Stop pedaling your leftest fear!
Se, Bradley does not own GRU, the citizens of Gainesville do> She’s just another GOP hack screwing our neutered county and largest city because we’re blue. Traitors like you should forget running for office here again, unless you loudly proclaim your plan to screw us.
The problem with GRU is the 40% of the customers who live in the county i am all for them stopping GRU at the city line and letting another power company take over them customers then they can have the piggy bank back and let the idiots who keep voting they in office have what they voted for
Like you, I am out of city limits but forced to buy GRU.
I would be FINE if they let me buy from someone else. But I can’t. This is the big issue.
We do not have representation.
I guess I could put in enough solar that GRU would have to pay me for what we don’t produce. 🙂
I figured after a couple of big hurricanes, the bio mass plant would be paying the customers!
When did you ever have a choice in your utility and when did you ever have a say about their rates or use of profits? FPL spent $200k illegally electing the traitor Keith Perry.
https://www.miamiherald.com/news/politics-government/state-politics/article264196761.html
I would love for someone to explain why GRU is outside the city limits of Gainesville how many crooked politician deals were done to achieve this. As I said many times, I’m all for the dumb ass people of Gainesville to have their GRU back. Stop it at city limits and deal with it. I would love to see the rates when they loses 40% of their customers. However, since it’s owned by the people “(customers) then us 40% should be able to vote on anything related to it just like the ones in the city can
Of course the state GOP screws Gainesville and Alachua County every chance they get, without regard for the priniciples of ownership and democratic government. Hopefully the courts will reverse this, though with almost all Desantis appointees, thin chance. The precedents being set on this of state control not only of local issues but actually local property will come back to bite the unprincipled simpletons cheering this on at some point, or should.
Clearly you don’t understand preemption. 😂
Is believe this explains it.
Fascism’s relationship with private property is one of its most distinctive and often misunderstood features….fascist regimes typically preserved private ownership in name while fundamentally subordinating it to state control in practice.
The Core Principle: Nominal Ownership, State Direction
Fascist ideology held that property rights were not natural or individual rights or home rule, but privileges granted by the state in service of the national ideology. Agree with us or else.
Clearly you don’t understand ownership of property and our democracy as guranteed in our constitution.
Now, are we finally done?
No. I am certain lawyers will try to find a way around what the state is doing.

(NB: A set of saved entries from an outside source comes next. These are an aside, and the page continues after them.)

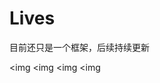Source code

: # Lives
目前还只是一个框架，后续持续更新

<img src="https://github.com/Allyns/Lives/blob/master/QQ%E5%9B%BE%E7%89%8720160330163019.jpg" alt="" /><img
<img src="https://github.com/Allyns/Lives/blob/master/QQ%E5%9B%BE%E7%89%8720160330163026.jpg" alt="" /><img
<img src="https://github.com/Allyns/Lives/blob/master/QQ%E5%9B%BE%E7%89%8720160330163029.jpg" alt="" /><img
<img src="https://github.com/Allyns/Lives/blob/master/QQ%E5%9B%BE%E7%89%8720160330163032.jpg" alt="" /><img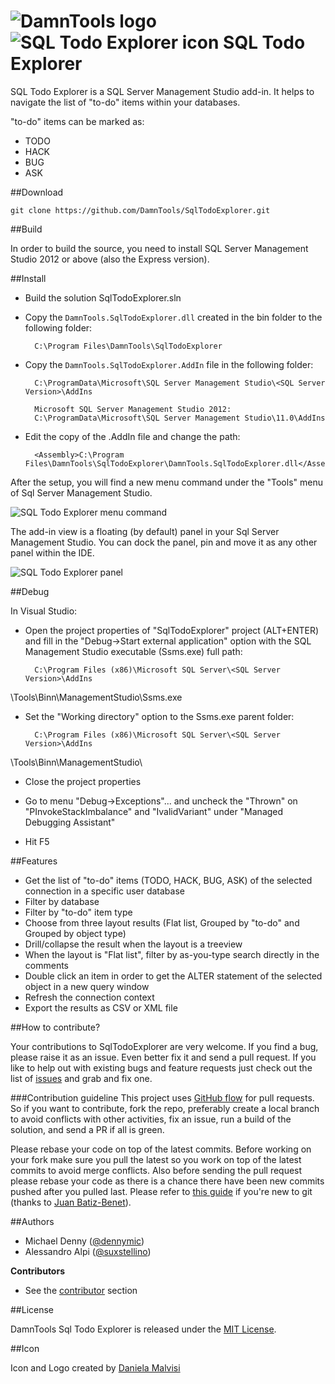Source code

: ![DamnTools logo](https://raw.githubusercontent.com/wiki/DamnTools/SqlTodoExplorer/images/logo.png)
![SQL Todo Explorer icon](https://raw.githubusercontent.com/wiki/DamnTools/SqlTodoExplorer/images/sqltodoexplorer_ico.png)
SQL Todo Explorer
=========

SQL Todo Explorer is a SQL Server Management Studio add-in. It helps to navigate the list of "to-do" items within your databases. 

"to-do" items can be marked as:
  - TODO
  - HACK
  - BUG
  - ASK

##<a id="download">Download</a>

    git clone https://github.com/DamnTools/SqlTodoExplorer.git
    
##<a id="build">Build</a>

In order to build the source, you need to install SQL Server Management Studio 2012 or above (also the Express version).

##<a id="install">Install</a>

- Build the solution SqlTodoExplorer.sln

- Copy the `DamnTools.SqlTodoExplorer.dll` created in the bin folder to the following folder:

        C:\Program Files\DamnTools\SqlTodoExplorer

- Copy the `DamnTools.SqlTodoExplorer.AddIn` file in the following folder:

        C:\ProgramData\Microsoft\SQL Server Management Studio\<SQL Server Version>\AddIns

        Microsoft SQL Server Management Studio 2012:
        C:\ProgramData\Microsoft\SQL Server Management Studio\11.0\AddIns
        
- Edit the copy of the .AddIn file and change the <Assembly> path:

        <Assembly>C:\Program Files\DamnTools\SqlTodoExplorer\DamnTools.SqlTodoExplorer.dll</Assembly>

After the setup, you will find a new menu command under the "Tools" menu of Sql Server Management Studio.

![SQL Todo Explorer menu command](https://raw.githubusercontent.com/wiki/DamnTools/SqlTodoExplorer/images/new_menu_command.png)

The add-in view is a floating (by default) panel in your Sql Server Management Studio. You can dock the panel, pin and move it as any other panel within the IDE.

![SQL Todo Explorer panel](https://raw.githubusercontent.com/wiki/DamnTools/SqlTodoExplorer/images/panel.png)

##<a id="debug">Debug</a>

In Visual Studio:

- Open the project properties of "SqlTodoExplorer" project (ALT+ENTER) and fill in the "Debug->Start external application" option with the SQL Management Studio executable (Ssms.exe) full path:

        C:\Program Files (x86)\Microsoft SQL Server\<SQL Server Version>\AddIns
\Tools\Binn\ManagementStudio\Ssms.exe

- Set the "Working directory" option to the Ssms.exe parent folder:

        C:\Program Files (x86)\Microsoft SQL Server\<SQL Server Version>\AddIns
\Tools\Binn\ManagementStudio\
		
- Close the project properties

- Go to menu "Debug->Exceptions"... and uncheck the "Thrown" on "PInvokeStackImbalance" and "IvalidVariant" under "Managed Debugging Assistant"

- Hit F5

##<a id="features">Features</a>

- Get the list of "to-do" items (TODO, HACK, BUG, ASK) of the selected connection in a specific user database
- Filter by database
- Filter by "to-do" item type
- Choose from three layout results (Flat list, Grouped by "to-do" and Grouped by object type)
- Drill/collapse the result when the layout is a treeview
- When the layout is "Flat list", filter by as-you-type search directly in the comments
- Double click an item in order to get the ALTER statement of the selected object in a new query window
- Refresh the connection context
- Export the results as CSV or XML file

##<a id="how-to-contribute">How to contribute?</a>

Your contributions to SqlTodoExplorer are very welcome. If you find a bug, please raise it as an issue. Even better fix it and send a pull request. If you like to help out with existing bugs and feature requests just check out the list of [issues] and grab and fix one.

###<a id="contribution-guideline">Contribution guideline</a>
This project uses [GitHub flow] for pull requests.
So if you want to contribute, fork the repo, preferably create a local branch to avoid conflicts with other activities, fix an issue, run a build of the solution, and send a PR if all is green.

Please rebase your code on top of the latest commits.
Before working on your fork make sure you pull the latest so you work on top of the latest commits to avoid merge conflicts.
Also before sending the pull request please rebase your code as there is a chance there have been new commits pushed after you pulled last.
Please refer to [this guide](https://gist.github.com/jbenet/ee6c9ac48068889b0912#the-workflow) if you're new to git (thanks to [Juan Batiz-Benet](https://github.com/jbenet)).

##<a id="authors">Authors</a>

- Michael Denny ([@dennymic])
- Alessandro Alpi ([@suxstellino])

__Contributors__
- See the [contributor] section

##<a id="license">License</a>

DamnTools Sql Todo Explorer is released under the [MIT License].

##<a id="icon">Icon</a>

Icon and Logo created by [Daniela Malvisi]


[Daniela Malvisi]: https://it.linkedin.com/pub/daniela-malvisi/61/859/275
[MIT License]: https://github.com/DamnTools/SqlTodoExplorer/blob/master/LICENSE
[contributor]: https://github.com/DamnTools/SqlTodoExplorer/graphs/contributors
[@suxstellino]: https://twitter.com/suxstellino
[@dennymic]: https://twitter.com/dennymic
[issues]: https://github.com/DamnTools/SqlTodoExplorer/issues
[GitHub flow]: http://scottchacon.com/2011/08/31/github-flow.html
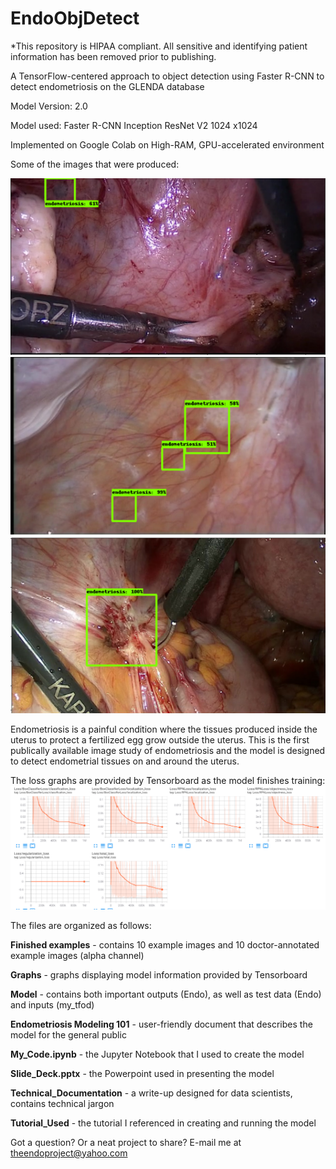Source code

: # EndoObjDetect
*This repository is HIPAA compliant. All sensitive and identifying patient information has been removed prior to publishing.

A TensorFlow-centered approach to object detection using Faster R-CNN to detect endometriosis on the GLENDA database

Model Version: 2.0

Model used: Faster R-CNN Inception ResNet V2 1024 x1024

Implemented on Google Colab on High-RAM, GPU-accelerated environment

Some of the images that were produced:

![alt text](https://github.com/awicklund/EndoObjDetect/blob/main/Finished%20examples/version%202.0/29.png)
![alt text](https://github.com/awicklund/EndoObjDetect/blob/main/Finished%20examples/version%202.0/78.png)
![alt text](https://github.com/awicklund/EndoObjDetect/blob/main/Finished%20examples/version%202.0/8.png)

Endometriosis is a painful condition where the tissues produced inside the uterus to protect a fertilized egg grow outside the uterus. This is the first publically available image study of endometriosis and the model is designed to detect endometrial tissues on and around the uterus.

The loss graphs are provided by Tensorboard as the model finishes training:
![alt text](https://github.com/awicklund/EndoObjDetect/blob/main/Graphs/version%202.0/2.0%20graphs.png)

The files are organized as follows:

**Finished examples** - contains 10 example images and 10 doctor-annotated example images (alpha channel)

**Graphs** - graphs displaying model information provided by Tensorboard

**Model** - contains both important outputs (Endo), as well as test data (Endo) and inputs (my_tfod)

**Endometriosis Modeling 101** - user-friendly document that describes the model for the general public

**My_Code.ipynb** - the Jupyter Notebook that I used to create the model

**Slide_Deck.pptx** - the Powerpoint used in presenting the model

**Technical_Documentation** - a write-up designed for data scientists, contains technical jargon

**Tutorial_Used** - the tutorial I referenced in creating and running the model


Got a question? Or a neat project to share? E-mail me at theendoproject@yahoo.com
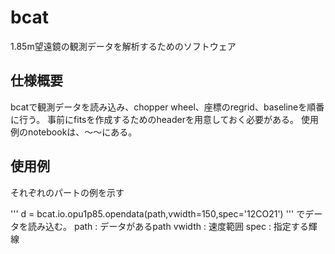 # bcat
1.85m望遠鏡の観測データを解析するためのソフトウェア

## 仕様概要
bcatで観測データを読み込み、chopper wheel、座標のregrid、baselineを順番に行う。
事前にfitsを作成するためのheaderを用意しておく必要がある。
使用例のnotebookは、〜〜にある。

## 使用例
それぞれのパートの例を示す

'''
d = bcat.io.opu1p85.opendata(path,vwidth=150,spec='12CO21')
'''
でデータを読み込む。
path : データがあるpath
vwidth : 速度範囲
spec : 指定する輝線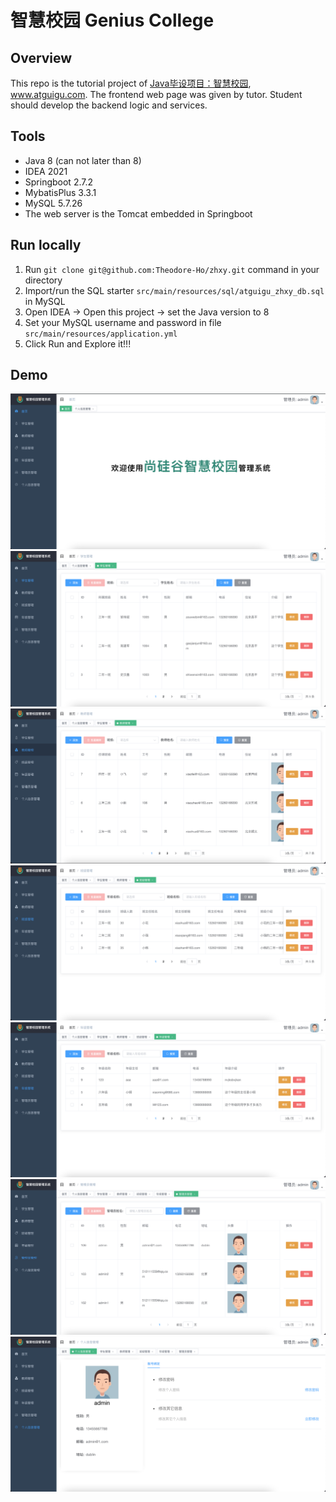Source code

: # 智慧校园 Genius College
## Overview
This repo is the tutorial project of [Java毕设项目：智慧校园](https://www.bilibili.com/video/BV1hS4y1H7at?p=1), www.atguigu.com. The frontend web page was given by tutor. Student should develop the backend logic and services.

## Tools
* Java 8 (can not later than 8)
* IDEA 2021
* Springboot 2.7.2
* MybatisPlus 3.3.1
* MySQL 5.7.26
* The web server is the Tomcat embedded in Springboot

## Run locally
1. Run `git clone git@github.com:Theodore-Ho/zhxy.git` command in your directory
2. Import/run the SQL starter `src/main/resources/sql/atguigu_zhxy_db.sql` in MySQL
3. Open IDEA -> Open this project -> set the Java version to 8
4. Set your MySQL username and password in file `src/main/resources/application.yml`
5. Click Run and Explore it!!!

## Demo
![alt Home Page](https://github.com/Theodore-Ho/zhxy/blob/main/src/test/resources/Screenshot_2022-08-15_at_21.52.36.png)
![alt Student Manege](https://github.com/Theodore-Ho/zhxy/blob/main/src/test/resources/Screenshot_2022-08-15_at_21.53.15.png)
![alt Teacher Manege](https://github.com/Theodore-Ho/zhxy/blob/main/src/test/resources/Screenshot_2022-08-15_at_21.53.48.png)
![alt Class Manege](https://github.com/Theodore-Ho/zhxy/blob/main/src/test/resources/Screenshot_2022-08-15_at_21.54.01.png)
![alt Grade Manege](https://github.com/Theodore-Ho/zhxy/blob/main/src/test/resources/Screenshot_2022-08-15_at_21.54.10.png)
![alt Admin Manege](https://github.com/Theodore-Ho/zhxy/blob/main/src/test/resources/Screenshot_2022-08-15_at_21.54.23.png)
![alt Personal Info Edit](https://github.com/Theodore-Ho/zhxy/blob/main/src/test/resources/Screenshot_2022-08-15_at_21.54.33.png)
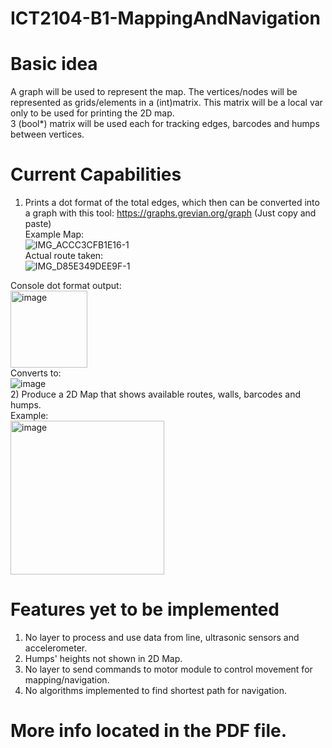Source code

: # ICT2104-B1-MappingAndNavigation

# Basic idea
A graph will be used to represent the map. The vertices/nodes will be represented as grids/elements in a (int)matrix. This matrix will be a local var only to be used for printing the 2D map.<br>
3 (bool*) matrix will be used each for tracking edges, barcodes and humps between vertices.<br>

# Current Capabilities
1) Prints a dot format of the total edges, which then can be converted into a graph with this tool: https://graphs.grevian.org/graph (Just copy and paste)<br>
Example Map:<br>
![IMG_ACCC3CFB1E16-1](https://user-images.githubusercontent.com/93698724/197352395-e59d304e-b46f-4f74-bf84-848a1aad0a2f.jpeg)<br>
Actual route taken:<br>
![IMG_D85E349DEE9F-1](https://user-images.githubusercontent.com/93698724/197353050-98decfc6-0c57-4639-8771-9aeafd02326b.jpeg)<br>

Console dot format output:<br>
<img width="123" alt="image" src="https://user-images.githubusercontent.com/93698724/197350751-34018022-9ae7-409d-9663-726affc9624d.png"><br>
Converts to:<br>
![image](https://user-images.githubusercontent.com/93698724/197350318-d0758162-660f-4b9d-8ea0-16ab3db19f8e.png)<br>
2) Produce a 2D Map that shows available routes, walls, barcodes and humps.<br>
Example:<br>
<img width="246" alt="image" src="https://user-images.githubusercontent.com/93698724/197350332-001c16e8-2ee0-4604-ac2d-a1e74d3f4042.png"><br>
# Features yet to be implemented
1) No layer to process and use data from line, ultrasonic sensors and accelerometer.
2) Humps' heights not shown in 2D Map.
3) No layer to send commands to motor module to control movement for mapping/navigation.
4) No algorithms implemented to find shortest path for navigation.


# More info located in the PDF file.
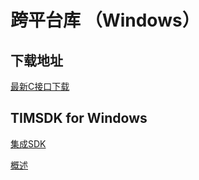 # 跨平台库 （Windows）

## 下载地址

[最新C接口下载](https://im.sdk.qcloud.com/download/plus/5.6.1201/cross_platform/ImSDK_Windows_5.6.1201.zip)

## TIMSDK for Windows

[集成SDK](https://cloud.tencent.com/document/product/269/33489)

[概述](https://cloud.tencent.com/document/product/269/33490)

But the reality is for the moment it’s much harder for the city to get GRU back.
The cases will likely to continue and the lawyers will get richer.
Eventually jazzman’s people may be in power and will reverse it.
Take that Harvey. Your virtue signaling and silly letters are no match for the firepower of the Florida Legislature.
Spoken like Mussolini!
This is only act 1.
The fun really begins when SB 1134 drops.
Sit-ins and tantrums until they’re dragged away in handcuffs bc they can’t DEI with their budget anymore.
1. It is standard and common that municipal utilities extend outside of city limits, especially in rural areas. People outside pay on average 10 – 15% more because they are accessing city infrastructure and its benefits but not paying any city taxes. You can’t vote if you don’t live in city limits. You also can’t vote for FPL or Duke, period.
2. Regardless of which side you are on, it was painfully obvious that this local law (which in and of itself is improper) was tacked on at the last minute by two legislators representing cities hundreds of miles away that were obviously lobbied by who knows, but I have a good guess. GRU is the only one it affects. Talk about vindictive legislating.